The program comes at a time when many media voices are calling on Gov. Romney to tell the story of his Mormonism with more candor. After remaining tight-lipped throughout the campaign, he now appears more willing to oblige, even by incorporating stories from his faith life into his presentation at the Republican National Convention.
As a Mormon, I am glad Romney will share a bit more of his Mormon story because his avoidance of the subject has given off the impression that Mormonism is something to be ashamed of.
I know Mitt Romney doesn't feel that way about his faith. Neither do I.
Still, the fact remains that many LDS people are ambivalent when it comes to talking about our religion with non-Mormons. Sometimes we proselytize; sometimes we circle the wagons defensively, a habit we've learned in response to the curiosity, ridicule and even antagonism that have been a fact of Mormon experience since the faith's founding in the 1830s. In response, non-Mormons often interpret our guardedness to mean that Mormons are being less than candid about our history and doctrine.
What's missing from the public conversation are more stories from the lives of everyday Mormons -- stories focused not on points of doctrine but on the human dimensions of living this demanding faith.
I've hungered for those stories too. Growing up in an observant Mormon household in Southern California, I was a voracious reader who fell asleep pointing a flashlight at a book under the covers. But I never encountered books about Mormon girls like me -- girls who inhabited a world of Book of Mormon stories, Utah vacations, interminable church meetings, bench-seated family vans and home-baked bread. I turned, instead, to the Little House on the Prairie books, silently imagining through their feisty and flawed heroine Laura Ingalls Wilder what life must have been like for my Mormon pioneer ancestors as they crossed the American plains.
As a tween-aged volunteer at the local public library, I discovered painfully tender puberty sagas like "Deenie" by Judy Blume. I even stumbled into experimental works of African-American literature like Ntozake Shange's for colored girls who have considered suicide and absorbed its stories of grown-woman heartbreaks with wide-eyed amazement. Books like these were quite a departure from the volumes of just-for-teenagers short stories I found at LDS Church-owned bookstores. Those Mormon stories always seemed to end with Sunday-School-perfect answers, but I didn't care: I was so hungry for Mormon content that I was even willing to swallow a little saccharine.
As an adult, I've made books my profession. I've studied inspiring and heart-stopping life writing from every conceivable American era, region, race and culture. Yet I've seen the "Mormonism" shelf at the bookstore stacked with breathless confessionals or sensational exposes written by non-Mormons, with stories written by everyday Mormons about our regular lives few and far between.

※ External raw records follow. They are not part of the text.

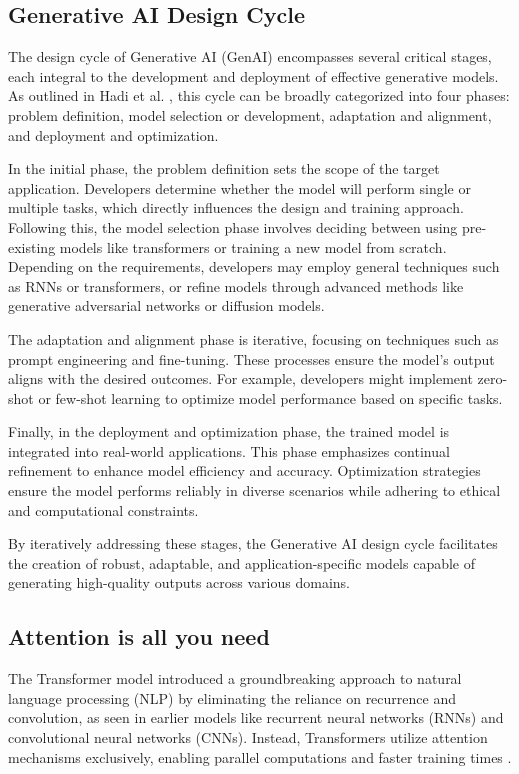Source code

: \subsection{Generative AI Design Cycle}
The design cycle of Generative AI (GenAI) encompasses several critical stages, each integral to the development and deployment of effective generative models. As outlined in Hadi et al. \cite{11}, this cycle can be broadly categorized into four phases: problem definition, model selection or development, adaptation and alignment, and deployment and optimization.

In the initial phase, the problem definition sets the scope of the target application. Developers determine whether the model will perform single or multiple tasks, which directly influences the design and training approach. Following this, the model selection phase involves deciding between using pre-existing models like transformers or training a new model from scratch. Depending on the requirements, developers may employ general techniques such as RNNs or transformers, or refine models through advanced methods like generative adversarial networks or diffusion models.

The adaptation and alignment phase is iterative, focusing on techniques such as prompt engineering and fine-tuning. These processes ensure the model's output aligns with the desired outcomes. For example, developers might implement zero-shot or few-shot learning to optimize model performance based on specific tasks.

Finally, in the deployment and optimization phase, the trained model is integrated into real-world applications. This phase emphasizes continual refinement to enhance model efficiency and accuracy. Optimization strategies ensure the model performs reliably in diverse scenarios while adhering to ethical and computational constraints.

By iteratively addressing these stages, the Generative AI design cycle facilitates the creation of robust, adaptable, and application-specific models capable of generating high-quality outputs across various domains.
\subsection{Attention is all you need}
The Transformer model introduced a groundbreaking approach to natural language processing (NLP) by eliminating the reliance on recurrence and convolution, as seen in earlier models like recurrent neural networks (RNNs) and convolutional neural networks (CNNs). Instead, Transformers utilize attention mechanisms exclusively, enabling parallel computations and faster training times \cite{11}.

That's why I wrote "The Book of Mormon Girl: A Memoir of an American Faith," putting onto paper my own Mormon story of growing up an ordinary American girl in an extraordinary American faith and of confronting big questions about belief and belonging -- as all people of faith do.

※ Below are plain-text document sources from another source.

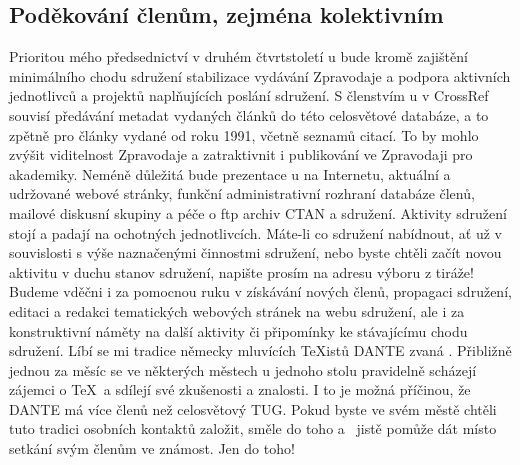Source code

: \subsection*{Poděkování členům, zejména kolektivním}
Prioritou mého předsednictví v druhém čtvrtstoletí \CSTUG u bude kromě zajištění minimálního chodu sdružení stabilizace vydávání Zpravodaje a podpora aktivních jednotlivců a projektů naplňujících poslání sdružení.
S členstvím \CSTUG u v CrossRef souvisí předávání metadat vydaných článků do této celosvětové databáze, a to zpětně pro články vydané od roku 1991, včetně seznamů citací. To by mohlo zvýšit viditelnost Zpravodaje a zatraktivnit i publikování ve Zpravodaji pro akademiky.  Neméně důležitá bude prezentace \CSTUG u na Internetu, aktuální a udržované webové stránky, funkční administrativní rozhraní databáze členů, mailové diskusní skupiny a péče o ftp archiv CTAN a sdružení. 
Aktivity sdružení stojí a padají na ochotných jednotlivcích.  Máte-li co sdružení nabídnout, ať už v souvislosti s výše naznačenými činnostmi sdružení, nebo byste chtěli začít novou aktivitu v duchu stanov sdružení, napište prosím na adresu výboru z tiráže!
Budeme vděčni i za pomocnou ruku v získávání nových členů, propagaci sdružení, editaci a redakci tematických webových stránek na webu sdružení, ale i za konstruktivní náměty na další aktivity či připomínky ke stávajícímu chodu sdružení.
Líbí se mi tradice německy mluvících \TeX istů DANTE zvaná .  Přibližně jednou za měsíc se ve některých městech u jednoho stolu pravidelně scházejí zájemci o \TeX\ a sdílejí své zkušenosti a znalosti.  I to je možná příčinou, že DANTE má více členů než celosvětový TUG. Pokud byste ve svém městě chtěli tuto tradici osobních kontaktů založit, směle do toho a \CSTUG\ jistě pomůže dát místo setkání svým členům ve známost. Jen do toho!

I wrote this book because I believe that one person tells his or her story with honesty, humor and tenderness it encourages others to do the same as well. More Mormons need to start writing and telling our own stories -- stories that spare none of the hard parts and reflect the deeply human yearnings and flaws we share with people of other faiths, and no faith at all.
Mitt Romney is not the one to lead that charge. He is, after all, running for president, and has some pretty serious challenges on his plate. But if he does decide to reveal a bit more of his Mormon story at the Convention and during the last weeks of the campaign, he will show by example that Mormons have nothing to be ashamed of in sharing our stories more openly, and nothing to fear.